Bill Oddie interview from The Telegraph (22 November 2012) 26/11/2012 21:28 GMT
Posted by lisa An interview with Bill, with some nice photos, appeared in The Telegraph on November 22nd. The online version can be found at http://www.telegraph.co.uk/gardening/9695949/Bill-Oddie-My-garden-shed-is-one-of-the-few-places-I-feel-secure.html
Here's a cut & paste of the text:
Bill Oddie: 'My garden shed is one of the few places I feel secure'
Bill Oddie gives Stephanie Clark a tour of his beloved shed, a sanctuary away from the stresses of life, and a base to watch the wildlife that flocks to his garden.
By Stephanie Clark 1:10PM GMT 22 Nov 2012
Bill Oddie looks about his leafy, charmingly untamed garden in a quiet corner of a north London suburb and counts. “There’s blue tit, grey tit, coal tit, robin, song thrush, five, blackbird, six, wood pigeon, seven, and so it goes on. Wren. I would think – jay, magpie – that there are about 15 species there now.” That’s just how many birds the Goodie/comedy actor/writer turned wildlife conservationist can see as we wend our way to his favourite space.
On the way, we pass his idiosyncratic planting schemes. There is the extensive garden gnome border, which adds, in gardening parlance, “billows of colour”, and further along, the Buddha bed: the different styles and sizes providing plenty of architectural interest. So far, so Goodie. Then finally, our destination: Bill’s beloved green shed, which has experienced a renaissance, after 25 years of falling apart.
“The shed was here when we moved in,” he recalls, “and, let’s face it, it was on the brink of collapse several times. I managed to go through the roof several times over the years, when I tried to mend it. But I wanted to use it, I wanted it dry; at one point I might have had the only water butt that was inside.”
Three or four months ago, help arrived. A friend with a firm supplying corporate planting, whom Bill, 71, had met through his wildlife interests, offered to create a green shed roof. When Bill pointed out that the shed was in a terrible state, the friend fixed that too.
Water-tight and snug, with a lick of paint and a flourishing roof of wild flowers, it is the perfect place to sit. Does he come out most nights when there’s decent weather?
“I do, because if it’s reasonable, and warm enough, I switch on the moth trap lamp. I come out here, just as it’s getting dark, and turn that on, and often just sit out here for 10 minutes and take in the dusk.”
The shed houses Bill’s bird seed supplies; for the record, he uses Haith’s. “I would be very happy to have some of their mixed seed with some milk on it, because it does look delicious,” he laughs.
A slightly rusty saxophone is a reminder of what Bill says is a lifelong, unsuccessful quest to learn the instrument; there are some timbales, cast-offs from his drum kit inside the house, decoy birds and a work bench. An old cupboard in vivid purple and green has a sweet back story: the small green handprints came from Rosie, 27, his daughter from his second marriage to children’s television writer and author Laura Beaumont, and resulted from an alarmingly close encounter between a very young Rosie and a tin of gloss paint.
It’s outside where the real fun starts.
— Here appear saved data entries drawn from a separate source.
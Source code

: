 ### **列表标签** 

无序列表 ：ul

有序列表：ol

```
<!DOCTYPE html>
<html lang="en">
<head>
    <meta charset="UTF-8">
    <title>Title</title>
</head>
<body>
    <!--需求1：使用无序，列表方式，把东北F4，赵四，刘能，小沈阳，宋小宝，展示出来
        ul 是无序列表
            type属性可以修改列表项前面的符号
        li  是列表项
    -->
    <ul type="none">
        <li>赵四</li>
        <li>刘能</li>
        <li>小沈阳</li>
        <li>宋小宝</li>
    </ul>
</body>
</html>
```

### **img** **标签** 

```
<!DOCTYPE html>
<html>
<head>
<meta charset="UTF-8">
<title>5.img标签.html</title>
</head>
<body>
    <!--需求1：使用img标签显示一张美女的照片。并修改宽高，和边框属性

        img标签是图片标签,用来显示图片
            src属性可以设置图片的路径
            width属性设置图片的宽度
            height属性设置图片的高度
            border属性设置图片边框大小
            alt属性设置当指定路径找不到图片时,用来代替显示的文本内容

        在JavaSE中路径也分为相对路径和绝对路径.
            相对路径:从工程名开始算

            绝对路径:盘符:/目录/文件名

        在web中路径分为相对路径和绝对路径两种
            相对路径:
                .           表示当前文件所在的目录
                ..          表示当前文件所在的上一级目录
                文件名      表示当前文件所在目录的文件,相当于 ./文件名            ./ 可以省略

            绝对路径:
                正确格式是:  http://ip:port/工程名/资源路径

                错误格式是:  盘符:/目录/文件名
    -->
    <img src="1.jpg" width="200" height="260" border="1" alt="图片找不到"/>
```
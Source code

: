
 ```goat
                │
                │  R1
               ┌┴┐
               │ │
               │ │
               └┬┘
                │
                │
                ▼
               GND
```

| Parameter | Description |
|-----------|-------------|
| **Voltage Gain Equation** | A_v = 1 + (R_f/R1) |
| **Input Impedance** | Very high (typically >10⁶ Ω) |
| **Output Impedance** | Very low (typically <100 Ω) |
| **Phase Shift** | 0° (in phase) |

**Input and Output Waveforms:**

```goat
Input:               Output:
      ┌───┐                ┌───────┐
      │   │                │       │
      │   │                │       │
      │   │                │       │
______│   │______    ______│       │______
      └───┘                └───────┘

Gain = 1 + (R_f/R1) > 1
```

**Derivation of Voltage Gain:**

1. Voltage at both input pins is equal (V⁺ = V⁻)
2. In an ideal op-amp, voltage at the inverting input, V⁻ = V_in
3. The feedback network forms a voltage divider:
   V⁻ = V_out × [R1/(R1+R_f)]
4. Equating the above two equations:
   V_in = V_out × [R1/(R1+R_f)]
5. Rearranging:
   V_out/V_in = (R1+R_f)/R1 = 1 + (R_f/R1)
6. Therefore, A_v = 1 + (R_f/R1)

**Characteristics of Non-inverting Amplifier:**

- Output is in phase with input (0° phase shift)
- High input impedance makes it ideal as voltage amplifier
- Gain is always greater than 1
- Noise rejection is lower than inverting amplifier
The façade is adorned with memorabilia; the space in front, with its little outdoor table and two fold-up chairs, is festooned with hurricane lanterns, fairy lights and light-sensitive lanterns planted in the Buddhist corner.
“It does look very nice, the lights are always on,” says Bill, who sits out with the special bulb of his moth trap on, admiring the different species he sees. Later he will identify and carefully re-release them. “You can see it from the house and it looks lovely.”
It’s also a place to heal from bouts of bipolar depression.
“I had a really, really bad year, around three years ago now, I was in hospital a couple of times, and I was home a lot. I wouldn’t get up at all a lot of the time, but when I did manage to get up, one of the few places I could feel reasonably secure in was the garden, there’s no doubt about that.”
Recovered, his thirst for explaining the importance of wildlife preservation is undiminished. A return to comedy writing is firmly ruled out, but he still judges success or failure in comedy terms.
“I was giving this Save the Whales presentation a little while ago, and I came away thinking, 'Well that didn’t go very well, I didn’t get a laugh’.”